■ Description of the task ■
Using the records below, filter out every line that lacks "your" and copy the rest.

■ Record set ■
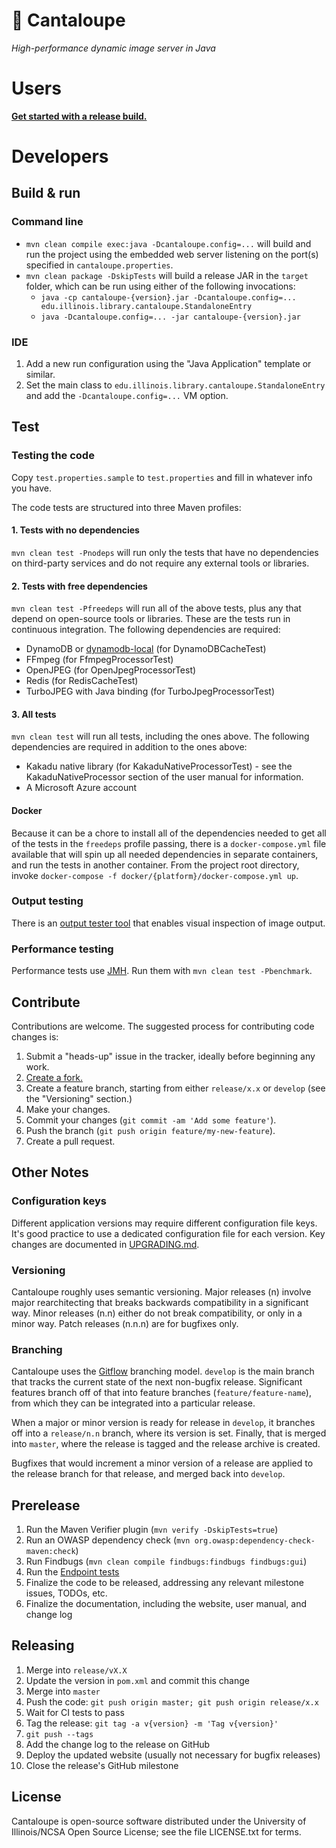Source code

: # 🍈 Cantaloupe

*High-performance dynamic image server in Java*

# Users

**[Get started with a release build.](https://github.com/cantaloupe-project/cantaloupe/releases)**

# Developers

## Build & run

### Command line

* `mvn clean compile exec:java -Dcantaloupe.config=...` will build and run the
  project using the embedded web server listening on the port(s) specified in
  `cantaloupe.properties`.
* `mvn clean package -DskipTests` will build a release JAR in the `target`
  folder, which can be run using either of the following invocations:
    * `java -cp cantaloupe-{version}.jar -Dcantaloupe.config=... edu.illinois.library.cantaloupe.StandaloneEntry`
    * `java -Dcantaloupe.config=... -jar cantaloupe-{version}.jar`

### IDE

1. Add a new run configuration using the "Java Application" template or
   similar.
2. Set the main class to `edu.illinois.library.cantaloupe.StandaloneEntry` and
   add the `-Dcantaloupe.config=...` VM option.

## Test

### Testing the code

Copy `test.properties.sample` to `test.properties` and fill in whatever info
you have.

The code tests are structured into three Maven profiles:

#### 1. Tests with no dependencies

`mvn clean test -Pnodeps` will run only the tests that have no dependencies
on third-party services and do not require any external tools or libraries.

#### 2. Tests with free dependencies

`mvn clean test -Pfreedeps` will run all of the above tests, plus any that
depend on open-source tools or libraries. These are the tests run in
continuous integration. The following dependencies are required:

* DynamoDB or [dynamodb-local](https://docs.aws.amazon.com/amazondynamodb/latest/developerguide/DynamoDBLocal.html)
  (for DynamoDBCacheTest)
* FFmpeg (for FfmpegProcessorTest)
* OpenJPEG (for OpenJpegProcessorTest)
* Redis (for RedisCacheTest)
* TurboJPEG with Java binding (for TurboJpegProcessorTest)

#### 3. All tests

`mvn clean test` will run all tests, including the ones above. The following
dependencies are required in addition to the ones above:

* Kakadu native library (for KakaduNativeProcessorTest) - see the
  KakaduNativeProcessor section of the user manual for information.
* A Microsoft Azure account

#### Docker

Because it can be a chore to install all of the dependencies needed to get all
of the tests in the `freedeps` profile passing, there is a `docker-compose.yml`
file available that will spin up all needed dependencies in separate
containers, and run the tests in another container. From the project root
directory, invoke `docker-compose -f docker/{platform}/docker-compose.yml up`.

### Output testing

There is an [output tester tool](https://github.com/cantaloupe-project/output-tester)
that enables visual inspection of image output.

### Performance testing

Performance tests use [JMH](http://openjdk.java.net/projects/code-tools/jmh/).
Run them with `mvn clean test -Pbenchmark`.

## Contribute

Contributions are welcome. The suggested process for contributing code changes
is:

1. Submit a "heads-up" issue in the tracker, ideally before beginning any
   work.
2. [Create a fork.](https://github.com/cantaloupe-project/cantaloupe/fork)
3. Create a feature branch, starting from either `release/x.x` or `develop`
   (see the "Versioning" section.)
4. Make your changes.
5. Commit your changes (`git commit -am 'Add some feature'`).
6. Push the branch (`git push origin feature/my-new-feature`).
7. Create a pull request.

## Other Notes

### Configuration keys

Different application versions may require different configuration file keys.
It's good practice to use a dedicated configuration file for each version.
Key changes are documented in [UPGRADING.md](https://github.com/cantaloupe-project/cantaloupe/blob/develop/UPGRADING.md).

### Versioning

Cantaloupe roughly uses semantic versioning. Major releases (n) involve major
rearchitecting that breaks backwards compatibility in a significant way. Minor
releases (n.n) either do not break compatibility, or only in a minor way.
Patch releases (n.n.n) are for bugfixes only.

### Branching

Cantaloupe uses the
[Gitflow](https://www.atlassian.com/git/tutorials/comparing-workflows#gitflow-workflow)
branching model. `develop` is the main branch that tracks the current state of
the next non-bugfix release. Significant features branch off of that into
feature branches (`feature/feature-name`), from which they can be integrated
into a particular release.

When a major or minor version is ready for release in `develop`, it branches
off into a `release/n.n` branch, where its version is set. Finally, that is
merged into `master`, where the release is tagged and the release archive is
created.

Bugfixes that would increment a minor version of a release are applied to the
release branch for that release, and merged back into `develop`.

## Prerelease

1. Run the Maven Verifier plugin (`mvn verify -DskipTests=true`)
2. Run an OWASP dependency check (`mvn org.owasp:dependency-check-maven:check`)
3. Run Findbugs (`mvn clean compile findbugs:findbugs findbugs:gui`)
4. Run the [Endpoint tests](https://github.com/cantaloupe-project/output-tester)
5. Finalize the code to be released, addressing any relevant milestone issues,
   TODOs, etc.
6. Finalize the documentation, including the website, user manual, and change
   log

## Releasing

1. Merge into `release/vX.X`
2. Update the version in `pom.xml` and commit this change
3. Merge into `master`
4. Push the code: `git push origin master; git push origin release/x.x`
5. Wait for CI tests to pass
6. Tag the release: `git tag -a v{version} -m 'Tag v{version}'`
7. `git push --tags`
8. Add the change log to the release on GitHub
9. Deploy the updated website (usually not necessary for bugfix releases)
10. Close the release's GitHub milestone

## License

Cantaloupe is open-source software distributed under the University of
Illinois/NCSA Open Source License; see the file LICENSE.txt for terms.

■ Result below ■
4. Make your changes.
5. Commit your changes (`git commit -am 'Add some feature'`).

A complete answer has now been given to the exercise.